Best Original Script Laurels - Winner - February 2025
Vous avez mentionné avoir travaillé dans ce domaine, et cela se ressent ! L’atmosphère du scénario est incroyablement prenante et réaliste. Quelle part de vos expériences personnelles avez-vous utilisée pour cette histoire ?

Avant tout, merci au World Film Festival in Cannes pour cet honneur. Je suis sincèrement honoré.

Merci pour votre commentaire ! J’ai vraiment voulu recréer une ambiance fidèle à la réalité. Les années 1980 étaient aussi matérialistes qu’on le dit, et les Yuppies de l’époque, moi y compris, étaient sûrs d’eux, arrogants, parfois même insupportables.

En octobre 1987, j’avais 31 ans. Je conseillais des clients sur la gestion de sommes que je n’ai personnellement possédées qu’après mes 60 ans. Cela peut paraître fou, mais dès ma première année dans l’entreprise, j’étais déjà à l’aise dans ce rôle, malgré mes débuts hésitants. Mon diplôme était en ingénierie mécanique, obtenu avec mention très bien. En 1983, à 26 ans, j’ai perdu mon emploi. Avec une maison à rembourser et un enfant en route, j’ai dû réagir vite.

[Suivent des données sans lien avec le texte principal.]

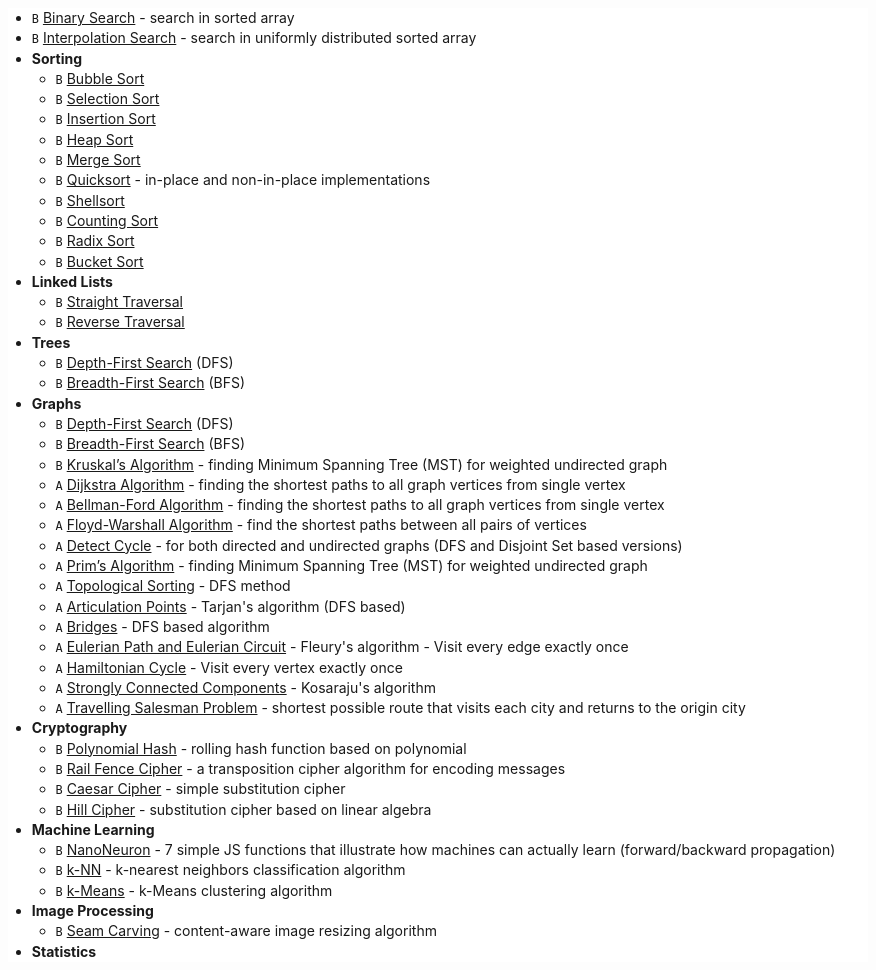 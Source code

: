   - `B` [Binary Search](src/algorithms/search/binary-search) - search in sorted array
  - `B` [Interpolation Search](src/algorithms/search/interpolation-search) - search in uniformly distributed sorted array
- **Sorting**
  - `B` [Bubble Sort](src/algorithms/sorting/bubble-sort)
  - `B` [Selection Sort](src/algorithms/sorting/selection-sort)
  - `B` [Insertion Sort](src/algorithms/sorting/insertion-sort)
  - `B` [Heap Sort](src/algorithms/sorting/heap-sort)
  - `B` [Merge Sort](src/algorithms/sorting/merge-sort)
  - `B` [Quicksort](src/algorithms/sorting/quick-sort) - in-place and non-in-place implementations
  - `B` [Shellsort](src/algorithms/sorting/shell-sort)
  - `B` [Counting Sort](src/algorithms/sorting/counting-sort)
  - `B` [Radix Sort](src/algorithms/sorting/radix-sort)
  - `B` [Bucket Sort](src/algorithms/sorting/bucket-sort)
- **Linked Lists**
  - `B` [Straight Traversal](src/algorithms/linked-list/traversal)
  - `B` [Reverse Traversal](src/algorithms/linked-list/reverse-traversal)
- **Trees**
  - `B` [Depth-First Search](src/algorithms/tree/depth-first-search) (DFS)
  - `B` [Breadth-First Search](src/algorithms/tree/breadth-first-search) (BFS)
- **Graphs**
  - `B` [Depth-First Search](src/algorithms/graph/depth-first-search) (DFS)
  - `B` [Breadth-First Search](src/algorithms/graph/breadth-first-search) (BFS)
  - `B` [Kruskal’s Algorithm](src/algorithms/graph/kruskal) - finding Minimum Spanning Tree (MST) for weighted undirected graph
  - `A` [Dijkstra Algorithm](src/algorithms/graph/dijkstra) - finding the shortest paths to all graph vertices from single vertex
  - `A` [Bellman-Ford Algorithm](src/algorithms/graph/bellman-ford) - finding the shortest paths to all graph vertices from single vertex
  - `A` [Floyd-Warshall Algorithm](src/algorithms/graph/floyd-warshall) - find the shortest paths between all pairs of vertices
  - `A` [Detect Cycle](src/algorithms/graph/detect-cycle) - for both directed and undirected graphs (DFS and Disjoint Set based versions)
  - `A` [Prim’s Algorithm](src/algorithms/graph/prim) - finding Minimum Spanning Tree (MST) for weighted undirected graph
  - `A` [Topological Sorting](src/algorithms/graph/topological-sorting) - DFS method
  - `A` [Articulation Points](src/algorithms/graph/articulation-points) - Tarjan's algorithm (DFS based)
  - `A` [Bridges](src/algorithms/graph/bridges) - DFS based algorithm
  - `A` [Eulerian Path and Eulerian Circuit](src/algorithms/graph/eulerian-path) - Fleury's algorithm - Visit every edge exactly once
  - `A` [Hamiltonian Cycle](src/algorithms/graph/hamiltonian-cycle) - Visit every vertex exactly once
  - `A` [Strongly Connected Components](src/algorithms/graph/strongly-connected-components) - Kosaraju's algorithm
  - `A` [Travelling Salesman Problem](src/algorithms/graph/travelling-salesman) - shortest possible route that visits each city and returns to the origin city
- **Cryptography**
  - `B` [Polynomial Hash](src/algorithms/cryptography/polynomial-hash) - rolling hash function based on polynomial
  - `B` [Rail Fence Cipher](src/algorithms/cryptography/rail-fence-cipher) - a transposition cipher algorithm for encoding messages
  - `B` [Caesar Cipher](src/algorithms/cryptography/caesar-cipher) - simple substitution cipher
  - `B` [Hill Cipher](src/algorithms/cryptography/hill-cipher) - substitution cipher based on linear algebra
- **Machine Learning**
  - `B` [NanoNeuron](https://github.com/trekhleb/nano-neuron) - 7 simple JS functions that illustrate how machines can actually learn (forward/backward propagation)
  - `B` [k-NN](src/algorithms/ml/knn) - k-nearest neighbors classification algorithm
  - `B` [k-Means](src/algorithms/ml/k-means) - k-Means clustering algorithm
- **Image Processing**
  - `B` [Seam Carving](src/algorithms/image-processing/seam-carving) - content-aware image resizing algorithm
- **Statistics**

À cette époque, il n’y avait plus d’offres d’emploi en ingénierie. J’ai donc choisi de me reconvertir à Wall Street. C’était une période très stressante, mais je tenais le coup grâce au sport… et à quelques bières le soir.

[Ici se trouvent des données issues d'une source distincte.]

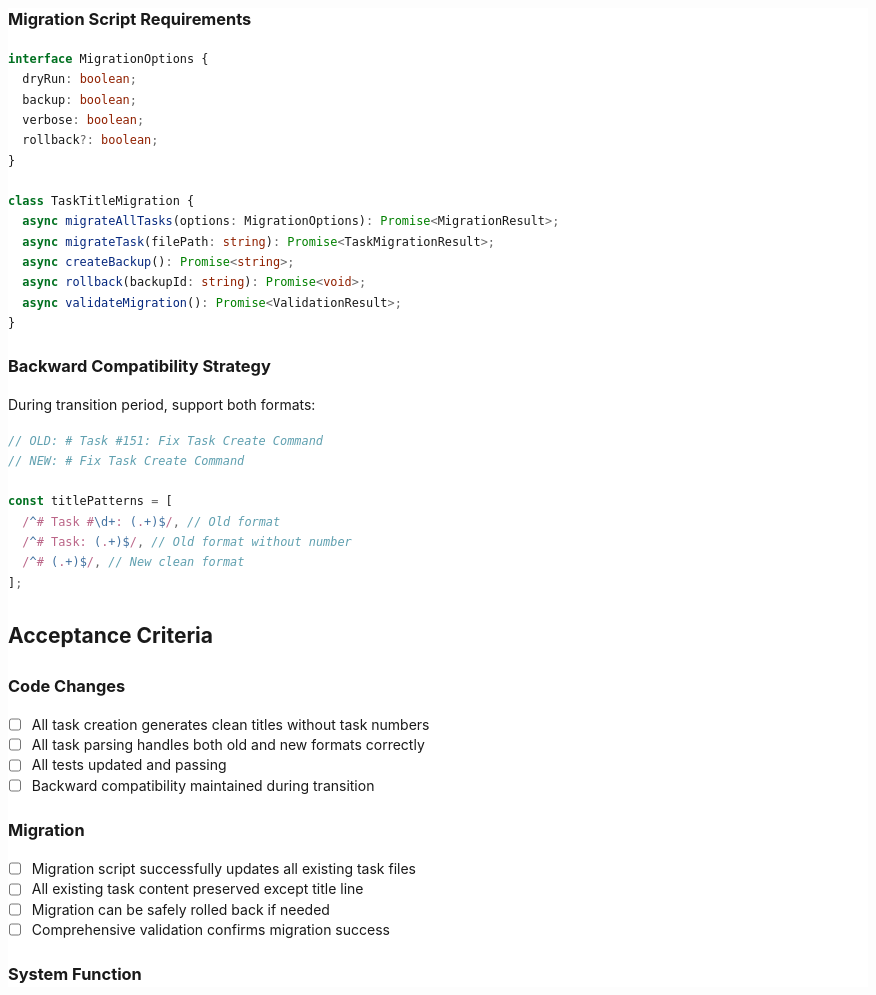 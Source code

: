 ### Migration Script Requirements

```typescript
interface MigrationOptions {
  dryRun: boolean;
  backup: boolean;
  verbose: boolean;
  rollback?: boolean;
}

class TaskTitleMigration {
  async migrateAllTasks(options: MigrationOptions): Promise<MigrationResult>;
  async migrateTask(filePath: string): Promise<TaskMigrationResult>;
  async createBackup(): Promise<string>;
  async rollback(backupId: string): Promise<void>;
  async validateMigration(): Promise<ValidationResult>;
}
```

### Backward Compatibility Strategy

During transition period, support both formats:

```typescript
// OLD: # Task #151: Fix Task Create Command
// NEW: # Fix Task Create Command

const titlePatterns = [
  /^# Task #\d+: (.+)$/, // Old format
  /^# Task: (.+)$/, // Old format without number
  /^# (.+)$/, // New clean format
];
```

## Acceptance Criteria

### Code Changes

- [ ] All task creation generates clean titles without task numbers
- [ ] All task parsing handles both old and new formats correctly
- [ ] All tests updated and passing
- [ ] Backward compatibility maintained during transition

### Migration

- [ ] Migration script successfully updates all existing task files
- [ ] All existing task content preserved except title line
- [ ] Migration can be safely rolled back if needed
- [ ] Comprehensive validation confirms migration success

### System Function
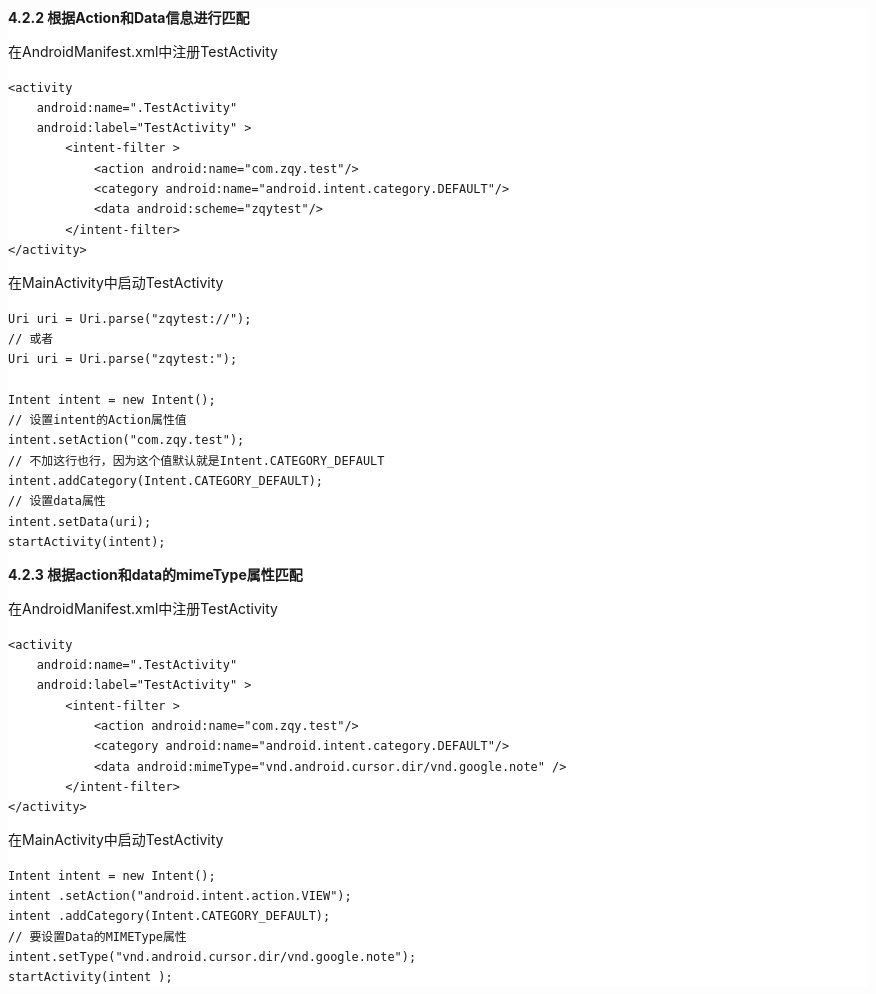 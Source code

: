 **4.2.2 根据Action和Data信息进行匹配**

在AndroidManifest.xml中注册TestActivity
```
<activity 
    android:name=".TestActivity"  
    android:label="TestActivity" >
        <intent-filter >
            <action android:name="com.zqy.test"/>
            <category android:name="android.intent.category.DEFAULT"/>
            <data android:scheme="zqytest"/>
        </intent-filter>
</activity>
```

在MainActivity中启动TestActivity
```
Uri uri = Uri.parse("zqytest://");
// 或者
Uri uri = Uri.parse("zqytest:");	

Intent intent = new Intent();
// 设置intent的Action属性值
intent.setAction("com.zqy.test");
// 不加这行也行，因为这个值默认就是Intent.CATEGORY_DEFAULT
intent.addCategory(Intent.CATEGORY_DEFAULT);
// 设置data属性
intent.setData(uri);
startActivity(intent);
```

**4.2.3 根据action和data的mimeType属性匹配**

在AndroidManifest.xml中注册TestActivity
```
<activity 
    android:name=".TestActivity"  
    android:label="TestActivity" >
        <intent-filter >
            <action android:name="com.zqy.test"/>
            <category android:name="android.intent.category.DEFAULT"/>
            <data android:mimeType="vnd.android.cursor.dir/vnd.google.note" />
        </intent-filter>
</activity>
```

在MainActivity中启动TestActivity
```
Intent intent = new Intent();
intent .setAction("android.intent.action.VIEW");
intent .addCategory(Intent.CATEGORY_DEFAULT);
// 要设置Data的MIMEType属性
intent.setType("vnd.android.cursor.dir/vnd.google.note");
startActivity(intent );
```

Le système financier reposait uniquement sur la performance. Un courtier n’était évalué que par les frais qu’il rapportait. Sur quinze collègues, j’étais dans la moyenne, mais je gagnais déjà largement plus que la plupart des ingénieurs. En 1986, on m’a proposé un excellent poste d’ingénieur dans le New Jersey, mais j’ai refusé. J’appelais ça les « menottes dorées ».

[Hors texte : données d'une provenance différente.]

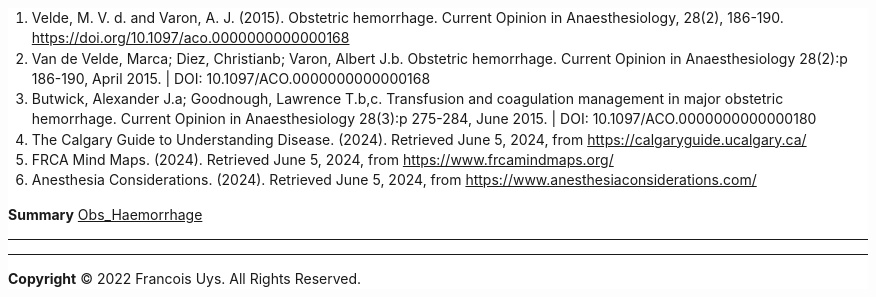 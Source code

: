 1. Velde, M. V. d. and Varon, A. J. (2015). Obstetric hemorrhage. Current Opinion in Anaesthesiology, 28(2), 186-190. https://doi.org/10.1097/aco.0000000000000168
2. Van de Velde, Marca; Diez, Christianb; Varon, Albert J.b. Obstetric hemorrhage. Current Opinion in Anaesthesiology 28(2):p 186-190, April 2015. | DOI: 10.1097/ACO.0000000000000168
3. Butwick, Alexander J.a; Goodnough, Lawrence T.b,c. Transfusion and coagulation management in major obstetric hemorrhage. Current Opinion in Anaesthesiology 28(3):p 275-284, June 2015. | DOI: 10.1097/ACO.0000000000000180
4. The Calgary Guide to Understanding Disease. (2024). Retrieved June 5, 2024, from https://calgaryguide.ucalgary.ca/
5. FRCA Mind Maps. (2024). Retrieved June 5, 2024, from https://www.frcamindmaps.org/
6. Anesthesia Considerations. (2024). Retrieved June 5, 2024, from https://www.anesthesiaconsiderations.com/

**Summary**
[Obs_Haemorrhage](https://frcamindmaps.org/mindmaps/obstetrics/haemorrhageinpregnancy/haemorrhageinpregnancy.html)

---------------------------------------------------------------------------------------------
---
**Copyright**
© 2022 Francois Uys. All Rights Reserved. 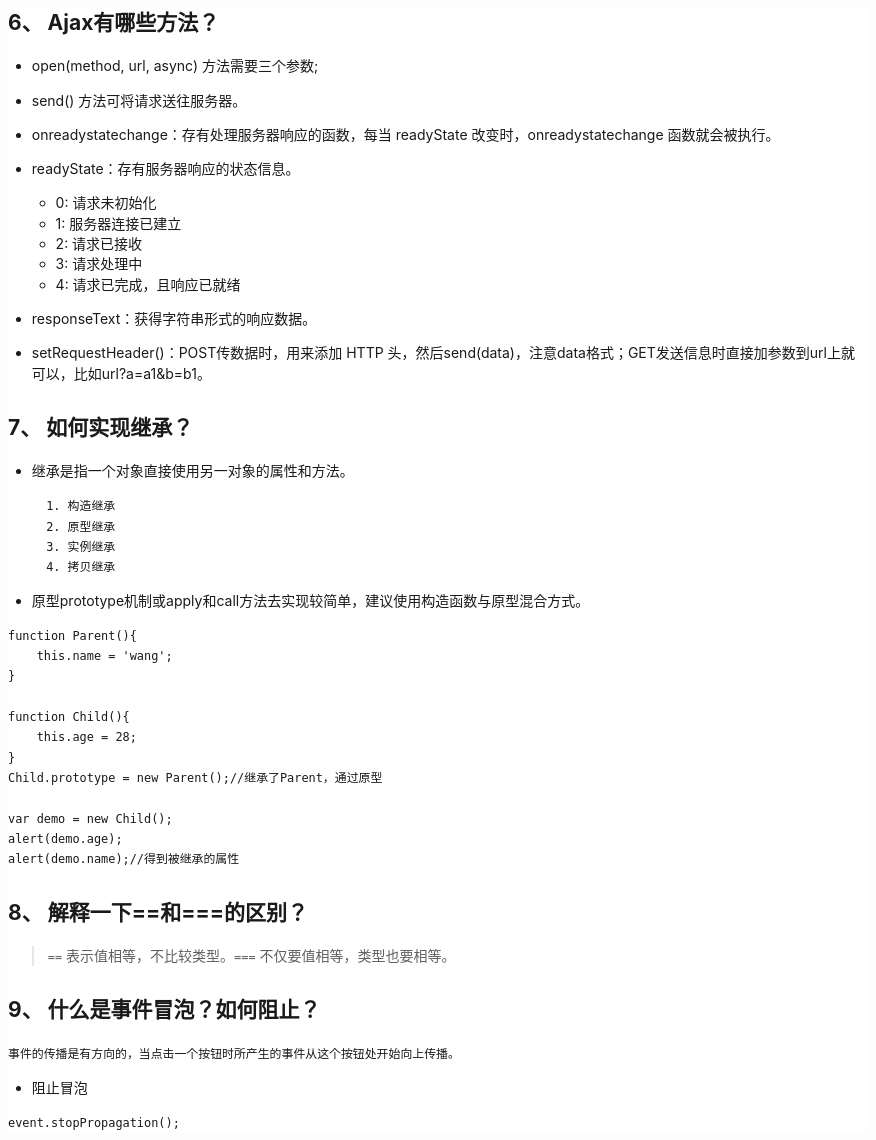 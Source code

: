## 6、	Ajax有哪些方法？

* open(method, url, async) 方法需要三个参数;
* send() 方法可将请求送往服务器。
* onreadystatechange：存有处理服务器响应的函数，每当 readyState 改变时，onreadystatechange 函数就会被执行。
* readyState：存有服务器响应的状态信息。
    * 0: 请求未初始化
    * 1: 服务器连接已建立
    * 2: 请求已接收
    * 3: 请求处理中
    * 4: 请求已完成，且响应已就绪
    
* responseText：获得字符串形式的响应数据。
* setRequestHeader()：POST传数据时，用来添加 HTTP 头，然后send(data)，注意data格式；GET发送信息时直接加参数到url上就可以，比如url?a=a1&b=b1。

## 7、	如何实现继承？

* 继承是指一个对象直接使用另一对象的属性和方法。

        1. 构造继承
        2. 原型继承
        3. 实例继承
        4. 拷贝继承

* 原型prototype机制或apply和call方法去实现较简单，建议使用构造函数与原型混合方式。

```
function Parent(){
    this.name = 'wang';
}

function Child(){
    this.age = 28;
}
Child.prototype = new Parent();//继承了Parent，通过原型

var demo = new Child();
alert(demo.age);
alert(demo.name);//得到被继承的属性
```

## 8、	解释一下==和===的区别？

> `==` 表示值相等，不比较类型。`===` 不仅要值相等，类型也要相等。

## 9、	什么是事件冒泡？如何阻止？

    事件的传播是有方向的，当点击一个按钮时所产生的事件从这个按钮处开始向上传播。
    
* 阻止冒泡
```
event.stopPropagation();
```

Enfin, j’ai choisi Pittsburgh pour une raison bien précise. Cette ville incarne parfaitement la transition brutale vécue par les classes ouvrières durant l’ère Reagan. J’étais le premier col blanc de ma famille. Mon père était syndicaliste dans les chemins de fer. J’ai étudié à l’université de Virginie-Occidentale, toute proche, et j’ai travaillé pour deux entreprises de Pittsburgh. C’est une ville que je connais bien, et que j’aime profondément.

Votre scénario traite du monde sauvage de la bourse dans les années 1980. Selon vous, à quel point ce monde a-t-il changé ?

Le changement a été radical, surtout grâce à l’évolution technologique et à l’accès généralisé à l’information.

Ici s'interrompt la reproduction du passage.